Ministry of Education and Culture,
26 May 2011, Finland

On 3 March 2011 Minister of Culture and Sport, Mr Stefan Wallin appointed an expert reviewer to investigate and propose an alternative to the present device-based compensation scheme in view of the right of authors and other right holders to reasonable compensation for legal private copying, consumers’ just interests and possibilities to develop electronic commerce. According to section 12 in the Copyright Act (404/1961), anyone may make single copies for his private use of a work that has been made public.

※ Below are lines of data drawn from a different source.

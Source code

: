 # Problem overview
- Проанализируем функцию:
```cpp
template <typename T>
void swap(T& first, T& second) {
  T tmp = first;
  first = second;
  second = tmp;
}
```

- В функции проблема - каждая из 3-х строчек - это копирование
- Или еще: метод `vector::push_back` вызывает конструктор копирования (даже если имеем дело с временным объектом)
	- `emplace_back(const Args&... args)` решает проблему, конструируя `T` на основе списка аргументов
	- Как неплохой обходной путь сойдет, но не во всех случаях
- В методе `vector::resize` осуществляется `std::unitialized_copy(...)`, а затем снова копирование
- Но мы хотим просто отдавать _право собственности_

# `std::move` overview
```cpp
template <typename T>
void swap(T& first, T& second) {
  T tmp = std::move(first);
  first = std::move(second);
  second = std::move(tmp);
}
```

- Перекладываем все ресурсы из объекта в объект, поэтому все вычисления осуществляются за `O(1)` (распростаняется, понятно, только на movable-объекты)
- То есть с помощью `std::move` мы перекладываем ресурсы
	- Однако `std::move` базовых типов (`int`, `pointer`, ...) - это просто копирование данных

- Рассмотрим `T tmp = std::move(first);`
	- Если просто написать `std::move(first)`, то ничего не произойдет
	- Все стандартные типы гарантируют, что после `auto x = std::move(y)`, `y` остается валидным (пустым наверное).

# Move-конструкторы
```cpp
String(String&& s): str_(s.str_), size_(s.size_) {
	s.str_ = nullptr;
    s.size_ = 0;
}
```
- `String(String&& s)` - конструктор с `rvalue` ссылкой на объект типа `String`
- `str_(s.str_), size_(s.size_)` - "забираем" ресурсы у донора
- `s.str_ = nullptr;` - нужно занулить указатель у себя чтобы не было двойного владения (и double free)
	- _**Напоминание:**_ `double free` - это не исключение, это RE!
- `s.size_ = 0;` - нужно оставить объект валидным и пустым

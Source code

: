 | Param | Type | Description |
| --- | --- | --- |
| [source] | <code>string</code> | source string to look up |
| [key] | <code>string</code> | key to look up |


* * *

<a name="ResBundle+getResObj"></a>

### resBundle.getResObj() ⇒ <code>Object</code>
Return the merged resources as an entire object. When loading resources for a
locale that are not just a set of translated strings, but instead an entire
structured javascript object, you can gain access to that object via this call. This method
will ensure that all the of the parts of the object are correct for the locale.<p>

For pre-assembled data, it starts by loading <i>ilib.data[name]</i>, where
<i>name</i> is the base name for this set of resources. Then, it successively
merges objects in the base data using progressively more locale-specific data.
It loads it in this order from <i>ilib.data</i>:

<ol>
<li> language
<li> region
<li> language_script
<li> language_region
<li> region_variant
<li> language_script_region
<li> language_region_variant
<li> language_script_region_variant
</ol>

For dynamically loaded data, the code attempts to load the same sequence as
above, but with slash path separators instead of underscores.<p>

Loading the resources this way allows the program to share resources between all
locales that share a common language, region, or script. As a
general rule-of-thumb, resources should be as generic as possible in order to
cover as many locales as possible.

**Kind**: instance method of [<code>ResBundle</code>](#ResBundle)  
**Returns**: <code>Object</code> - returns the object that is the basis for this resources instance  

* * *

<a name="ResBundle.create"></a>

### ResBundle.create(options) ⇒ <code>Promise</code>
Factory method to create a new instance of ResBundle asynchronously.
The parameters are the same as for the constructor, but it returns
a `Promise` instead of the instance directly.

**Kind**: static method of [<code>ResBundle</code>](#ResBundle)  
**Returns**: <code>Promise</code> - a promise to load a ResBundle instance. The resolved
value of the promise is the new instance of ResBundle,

In the 1980s a device-based copyright levy scheme was introduced to alleviate the harmful effects of private copying on the com-mercial interests of the authors. Today legal private copying is increasingly done on multi-purpose devices, which may have been made for a purpose other than copying. Similarly, licensed private copying has increased. Electronic commerce and technological advances constitute a challenge to the effectiveness of the current scheme and the principles on which it is based. Among other things, price-setting is more complicated as a result of combined and multi-purpose devices. The accumulation of compensation payments has declined in recent years owing to the developments taking place in the device market.

The points of departure for the development of the compensation scheme in this study are
- more stable and predictable compensation earnings,
- a temporally more sustainable solution regardless of the constant change in the operating environment,
- a simpler collection system,
- a balance between the interests of copyright holders, consumers and device manufacturers and importers, and
- promotion of the creative economy and electronic commerce.

The idea underpinning the suggested reform of the compensation scheme is to determine a suitable compensation level as a primarily societal process. The eventual decision on the level of compensation must be informed both by the damage caused by private copying to authors and by the possibility to use technological measures to limit reproduction.

The EU Copyright Directive permits the details of the compensation scheme to be determined at the national level: the application of the law is societal discretion.

It is proposed that the device-based compensation be renounced and the compensation collection scheme be linked to a com-munications fund to be instituted on the basis of the current State Television and Radio Fund into which income from the auction of frequency domains to be taken into use in the future as well as the television fees would be channelled. The purpose of the fund would be expanded to enable funds to be reserved for copyright compensations in the budget allocation table.

The view of society as to a suitable level of compensation would be determined through the Government’s confirmation of the budget allocation table of the new fund.